The boat-coolies lived under the floor of the boys apartment, in the hull of the boat and apparently without light or air. Through cracks in the floor could be seen the faint, pulsing glow of their lamp, and there rose far from appetizing whiffs of their cookery.

"Don't they give us anything to eat, I wonder?" Mark asked. "Perhaps Mr. Huen thought his dinner would last us for a while. I'm sure I could live for a week on it. Well, we might as well sit down and look at what's going on."

Shadowy shores slipped by. The boats were threading one of the innumerable mazy waterways that furnish the main routes of travel in this part of China. It was crowded with the dim shapes of sampans and small, squat junks. Twisting creeks joined it at intervals, and the vague land on either side seemed to bear a moving growth of masts and square sails. Little by little darkness drew down over the water, so that nothing could be seen but the near masses of boats that slid suddenly out of the dusk almost upon the craft where Mark and Alan sat silently. In the boat ahead people were burning their evening incense; the smoke of it drifted sharply in upon the boys. They saw strange little colored lamps lighted upon the high sterns of the other boats. Against the open end of the deck-house the small, square bulk of the treasure-box was outlined less and less distinctly.

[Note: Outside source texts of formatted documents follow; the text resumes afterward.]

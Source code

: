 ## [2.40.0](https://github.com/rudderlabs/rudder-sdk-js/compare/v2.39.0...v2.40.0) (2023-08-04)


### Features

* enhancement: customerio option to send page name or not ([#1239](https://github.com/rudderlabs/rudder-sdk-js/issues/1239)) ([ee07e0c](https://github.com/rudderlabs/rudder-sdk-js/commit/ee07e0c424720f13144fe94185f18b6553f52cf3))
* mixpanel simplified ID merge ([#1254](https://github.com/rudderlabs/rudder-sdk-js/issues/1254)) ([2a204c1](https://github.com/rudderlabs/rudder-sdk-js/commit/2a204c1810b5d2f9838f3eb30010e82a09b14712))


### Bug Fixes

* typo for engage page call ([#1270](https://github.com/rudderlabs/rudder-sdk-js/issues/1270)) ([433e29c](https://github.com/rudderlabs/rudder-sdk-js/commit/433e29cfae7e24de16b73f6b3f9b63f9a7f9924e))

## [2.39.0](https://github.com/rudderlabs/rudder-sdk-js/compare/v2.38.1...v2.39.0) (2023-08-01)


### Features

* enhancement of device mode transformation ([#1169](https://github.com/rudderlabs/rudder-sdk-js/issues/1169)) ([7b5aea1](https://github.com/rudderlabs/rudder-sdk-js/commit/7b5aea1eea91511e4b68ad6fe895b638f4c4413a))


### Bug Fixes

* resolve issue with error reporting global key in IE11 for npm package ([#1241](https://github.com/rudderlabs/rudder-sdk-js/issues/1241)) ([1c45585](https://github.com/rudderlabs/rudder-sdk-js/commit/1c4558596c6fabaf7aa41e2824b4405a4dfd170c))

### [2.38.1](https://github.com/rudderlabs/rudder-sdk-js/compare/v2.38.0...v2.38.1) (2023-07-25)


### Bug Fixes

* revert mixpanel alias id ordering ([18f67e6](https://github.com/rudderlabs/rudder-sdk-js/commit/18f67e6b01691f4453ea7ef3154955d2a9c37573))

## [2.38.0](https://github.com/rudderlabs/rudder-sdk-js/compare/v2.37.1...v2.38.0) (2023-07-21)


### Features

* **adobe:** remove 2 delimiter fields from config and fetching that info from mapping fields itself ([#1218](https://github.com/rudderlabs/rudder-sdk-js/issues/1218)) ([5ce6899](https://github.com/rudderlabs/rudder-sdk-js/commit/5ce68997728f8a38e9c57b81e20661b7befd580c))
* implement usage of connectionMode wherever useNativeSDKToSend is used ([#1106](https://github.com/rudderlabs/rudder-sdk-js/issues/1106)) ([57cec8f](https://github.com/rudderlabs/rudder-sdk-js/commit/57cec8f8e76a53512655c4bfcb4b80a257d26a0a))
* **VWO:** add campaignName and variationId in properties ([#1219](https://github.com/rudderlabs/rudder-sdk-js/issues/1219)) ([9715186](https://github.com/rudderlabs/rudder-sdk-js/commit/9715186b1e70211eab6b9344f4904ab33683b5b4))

It was all a dream. Even Shanghai was far away now—the bright bund, the Western faces. Was this really the safest way to go? Surely Mr. Huen must know, for he knew China. It was the Western point of view that made the Nangpoo steamer seem so very safe in retrospect. Far off sounded the mysterious booming of a temple-gong. All a dream!

"I'm dog-tired," said Mark, rousing. "Let's try to get some sleep, if they'll let us with their eternal jabbering. I'll take first watch, and wake you presently."

So Alan lay down, with his arm over the little box, and Mark sat upon the other side of it. He found it difficult to keep awake. The air seemed thick and suffocating; his head dropped forward and he recovered himself with a start. The low chatter of the coolies became less distinct, the rapping of the pipes below blurred into one sound. The boat-noises dwindled; night pressed in heavily, unrelieved by stars. Mark tried to push it away—the solid blackness; it choked him. Or was it the sickish fumes of the opium-lamp below? His head fell forward again. This time he did not raise it.